Below are the records; extract from them the line containing "bootstrap.min.css: Bootstrap styles" to the line containing "Bulk Optimize Images via Windows Context menu", both lines included, exactly and with no pictures.

[The records — start]

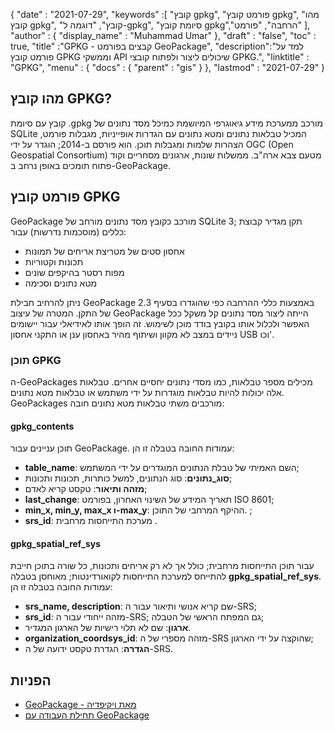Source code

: {
  "date" : "2021-07-29",
  "keywords" :[ "קובץ gpkg", "פורמט קובץ gpkg", "מהו קובץ gpkg", "קובץ", "דוגמה ל-gpkg", "סיומת קובץ gpkg","הרחבה", "פורמט" ],
  "author" : {
    "display_name" : "Muhammad Umar"
},
  "draft" : "false",
  "toc" : true,
  "title" :"GPKG - קבצים בפורמט GeoPackage",
  "description":"למד על פורמט קובץ GPKG וממשקי API שיכולים ליצור ולפתוח קובצי GPKG.",
  "linktitle" : "GPKG",
  "menu" : {
    "docs" : {
      "parent" : "gis"
}
},
  "lastmod" : "2021-07-29"
}

## מהו קובץ GPKG?
קובץ עם סיומת .gpkg מורכב ממערכת מידע גיאוגרפי המיושמת כמיכל מסד נתונים של SQLite המכיל טבלאות נתונים ומטא נתונים עם הגדרות אופייניות, מגבלות פורמט, הצהרות שלמות ומגבלות תוכן. הוא פורסם ב-2014; הוגדר על ידי OGC (Open Geospatial Consortium) מטעם צבא ארה"ב. ממשלות שונות, ארגונים מסחריים וקוד פתוח תומכים באופן נרחב ב-GeoPackage.

## פורמט קובץ GPKG
GeoPackage מורכב כקובץ מסד נתונים מורחב של SQLite 3; תקן מגדיר קבוצת כללים (מוסכמות נדרשות) עבור:
- אחסון סטים של מטריצת אריחים של תמונות
- תכונות וקטוריות
- מפות רסטר בהיקפים שונים
- מטא נתונים וסכימה

ניתן להרחיב חבילת GeoPackage באמצעות כללי ההרחבה כפי שהוגדרו בסעיף 2.3 של התקן. המטרה של עיצוב GeoPackage הייתה ליצור מסד נתונים קל משקל ככל האפשר ולכלול אותו בקובץ בודד מוכן לשימוש. זה הופך אותו לאידיאלי עבור יישומים ניידים במצב לא מקוון ושיתוף מהיר באחסון ענן או התקני אחסון USB וכו'.

### תוכן GPKG
ה-GeoPackages מכילים מספר טבלאות, כמו מסדי נתונים יחסיים אחרים. טבלאות אלה יכולות להיות טבלאות מוגדרות על ידי משתמש או טבלאות מטא נתונים. GeoPackages מורכבים משתי טבלאות מטא נתונים חובה:

#### gpkg_contents
תוכן עניינים עבור GeoPackage. עמודות החובה בטבלה זו הן:

- **table_name**: השם האמיתי של טבלת הנתונים המוגדרים על ידי המשתמש;
- **סוג_נתונים**: סוג הנתונים, למשל כותרות, תכונות ותכונות;
- **מזהה ותיאור**: טקסט קריא לאדם;
- **last_change**: תאריך המידע של השינוי האחרון, בפורמט ISO 8601;
- **min_x, min_y, max_x ו-max_y**: ההיקף המרחבי של התוכן. ;
- **srs_id**: מערכת התייחסות מרחבית .

#### gpkg_spatial_ref_sys
עבור תוכן התייחסות מרחבית; כולל אך לא רק אריחים ותכונות, כל שורה בתוכן חייבת להתייחס למערכת התייחסות לקואורדינטות; מאוחסן בטבלה **gpkg_spatial_ref_sys**. עמודות החובה בטבלה זו הן:

- **srs_name, description**: שם קריא אנושי ותיאור עבור ה-SRS;
- **srs_id**: מזהה ייחודי עבור ה-SRS; גם המפתח הראשי של הטבלה;
- **ארגון**: שם לא תלוי רישיות של הארגון המגדיר.
- **organization_coordsys_id**: מזהה מספרי של ה-SRS שהוקצה על ידי הארגון;
- **הגדרה**: הגדרת טקסט ידועה של ה-SRS.


## הפניות

* [GeoPackage - מאת ויקיפדיה](https://en.wikipedia.org/wiki/GeoPackage)
* [תחילת העבודה עם GeoPackage](http://www.geopackage.org/guidance/getting-started.html)

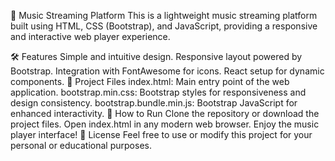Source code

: 🎵 Music Streaming Platform
This is a lightweight music streaming platform built using HTML, CSS (Bootstrap), and JavaScript, providing a responsive and interactive web player experience.

🛠️ Features
Simple and intuitive design.
Responsive layout powered by Bootstrap.
Integration with FontAwesome for icons.
React setup for dynamic components.
📂 Project Files
index.html: Main entry point of the web application.
bootstrap.min.css: Bootstrap styles for responsiveness and design consistency.
bootstrap.bundle.min.js: Bootstrap JavaScript for enhanced interactivity.
🔧 How to Run
Clone the repository or download the project files.
Open index.html in any modern web browser.
Enjoy the music player interface!
📜 License
Feel free to use or modify this project for your personal or educational purposes.
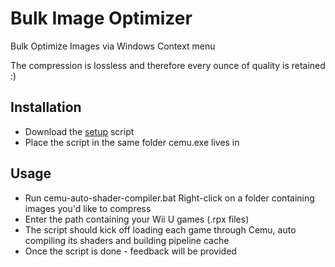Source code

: # Bulk Image Optimizer
Bulk Optimize Images via Windows Context menu

The compression is lossless and therefore every ounce of quality is retained :)

## Installation
* Download the [setup](https://github.com/amakvana/Cemu-Auto-Shader-Compiler/releases/download/v1.0/cemu-auto-shader-compiler.bat) script 
* Place the script in the same folder cemu.exe lives in 

## Usage
* Run cemu-auto-shader-compiler.bat Right-click on a folder containing images you'd like to compress
* Enter the path containing your Wii U games (.rpx files)
* The script should kick off loading each game through Cemu, auto compiling its shaders and building pipeline cache 
* Once the script is done - feedback will be provided 

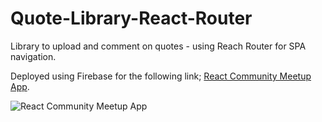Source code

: # **Quote-Library-React-Router**

Library to upload and comment on quotes - using Reach Router for SPA navigation.

Deployed using Firebase for the following link; [React Community Meetup App](https://meetup-next-js.vercel.app/).

![React Community Meetup App](Homepage.PNG)
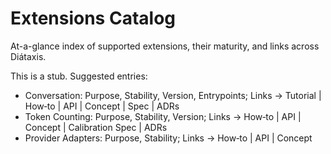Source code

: # Extensions Catalog

At-a-glance index of supported extensions, their maturity, and links across Diátaxis.

This is a stub. Suggested entries:

- Conversation: Purpose, Stability, Version, Entrypoints; Links → Tutorial | How‑to | API | Concept | Spec | ADRs
- Token Counting: Purpose, Stability, Version; Links → How‑to | API | Concept | Calibration Spec | ADRs
- Provider Adapters: Purpose, Stability; Links → How‑to | API | Concept
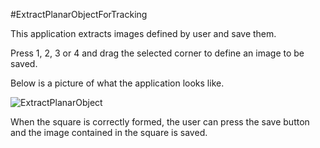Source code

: #ExtractPlanarObjectForTracking

This application extracts images defined by user and save them.

Press 1, 2, 3 or 4 and drag the selected corner to define an image to be saved.

Below is a picture of what the application looks like.

![ExtractPlanarObject](https://github.com/potioc/Papart-examples/blob/master/papart-examples/Camera/ExtractPlanarObjectForTracking/extractplanarobject.png)

When the square is correctly formed, the user can press the save button and the image contained in the square is saved.
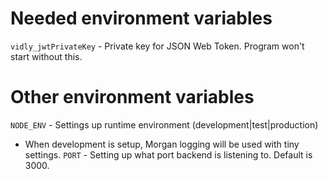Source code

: # Needed environment variables

`vidly_jwtPrivateKey` - Private key for JSON Web Token. Program won't start without this.

# Other environment variables

`NODE_ENV` - Settings up runtime environment (development|test|production)

- When development is setup, Morgan logging will be used with tiny settings.
  `PORT` - Setting up what port backend is listening to. Default is 3000.
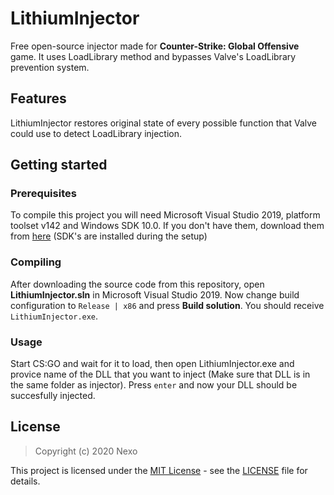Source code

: # LithiumInjector

Free open-source injector made for **Counter-Strike: Global Offensive** game. It uses LoadLibrary method and bypasses Valve's LoadLibrary prevention system.

## Features
LithiumInjector restores original state of every possible function that Valve could use to detect LoadLibrary injection.

## Getting started

### Prerequisites
To compile this project you will need Microsoft Visual Studio 2019, platform toolset v142 and Windows SDK 10.0. If you don't have them, download them from [here](https://visualstudio.microsoft.com/) (SDK's are installed during the setup)

### Compiling
After downloading the source code from this repository, open **LithiumInjector.sln** in Microsoft Visual Studio 2019. Now change build configuration to `Release | x86` and press **Build solution**. You should receive `LithiumInjector.exe`.

### Usage
Start CS:GO and wait for it to load, then open LithiumInjector.exe and provice name of the DLL that you want to inject (Make sure that DLL is in the same folder as injector). Press `enter` and now your DLL should be succesfully injected.

## License

> Copyright (c) 2020 Nexo

This project is licensed under the [MIT License](https://opensource.org/licenses/mit-license.php) - see the [LICENSE](LICENSE) file for details.
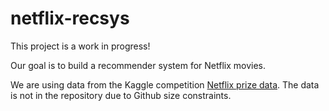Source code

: # netflix-recsys

This project is a work in progress! 

Our goal is to build a recommender system for Netflix movies.

We are using data from the Kaggle competition [Netflix prize data](https://www.kaggle.com/netflix-inc/netflix-prize-data). The data is not in the repository due to Github size constraints.
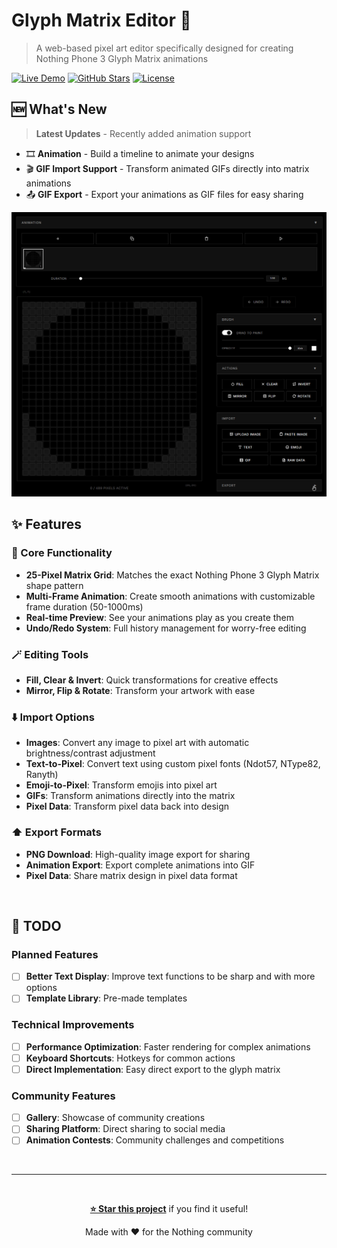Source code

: # Glyph Matrix Editor 🎨

> A web-based pixel art editor specifically designed for creating Nothing Phone 3 Glyph Matrix animations

[![Live Demo](https://img.shields.io/badge/Live-Demo-blue?style=for-the-badge)](https://pauwma.github.io/GlyphMatrixPaint/)
[![GitHub Stars](https://img.shields.io/github/stars/pauwma/GlyphMatrixPaint?style=for-the-badge)](https://github.com/pauwma/GlyphMatrixPaint)
[![License](https://img.shields.io/badge/License-MIT-green?style=for-the-badge)](LICENSE)

## 🆕 What's New

> **Latest Updates** - Recently added animation support

- 🎞️ **Animation** - Build a timeline to animate your designs 
- 🎬 **GIF Import Support** - Transform animated GIFs directly into matrix animations
- 📤 **GIF Export** - Export your animations as GIF files for easy sharing

[![GlyphMatrixPaint Showcase](/img/media/gif_Import.gif)](https://pauwma.github.io/GlyphMatrixPaint/)

## ✨ Features

### 🎯 Core Functionality
- **25-Pixel Matrix Grid**: Matches the exact Nothing Phone 3 Glyph Matrix shape pattern
- **Multi-Frame Animation**: Create smooth animations with customizable frame duration (50-1000ms)
- **Real-time Preview**: See your animations play as you create them
- **Undo/Redo System**: Full history management for worry-free editing

### 🪄 Editing Tools
- **Fill, Clear & Invert**: Quick transformations for creative effects
- **Mirror, Flip & Rotate**: Transform your artwork with ease

### ⬇️ Import Options
- **Images**: Convert any image to pixel art with automatic brightness/contrast adjustment
- **Text-to-Pixel**: Convert text using custom pixel fonts (Ndot57, NType82, Ranyth)
- **Emoji-to-Pixel**: Transform emojis into pixel art
- **GIFs**: Transform animations directly into the matrix
- **Pixel Data**: Transform pixel data back into design

### ⬆️ Export Formats
- **PNG Download**: High-quality image export for sharing
- **Animation Export**: Export complete animations into GIF
- **Pixel Data**: Share matrix design in pixel data format

<br/>

## 📝 TODO

### Planned Features
- [ ] **Better Text Display**: Improve text functions to be sharp and with more options
- [ ] **Template Library**: Pre-made templates
### Technical Improvements
- [ ] **Performance Optimization**: Faster rendering for complex animations
- [ ] **Keyboard Shortcuts**: Hotkeys for common actions
- [ ] **Direct Implementation**: Easy direct export to the glyph matrix

### Community Features
- [ ] **Gallery**: Showcase of community creations
- [ ] **Sharing Platform**: Direct sharing to social media
- [ ] **Animation Contests**: Community challenges and competitions

<br/>

---

<div align="center">
<br/>

**[⭐ Star this project](https://github.com/pauwma/GlyphMatrixPaint)** if you find it useful!

Made with ❤️ for the Nothing community

</div>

[The records — finish]

## Answer for this exercise
bootstrap.min.css: Bootstrap styles for responsiveness and design consistency.
bootstrap.bundle.min.js: Bootstrap JavaScript for enhanced interactivity.
🔧 How to Run
Clone the repository or download the project files.
Open index.html in any modern web browser.
Enjoy the music player interface!
📜 License
Feel free to use or modify this project for your personal or educational purposes.
Source code

: # Bulk Image Optimizer
Bulk Optimize Images via Windows Context menu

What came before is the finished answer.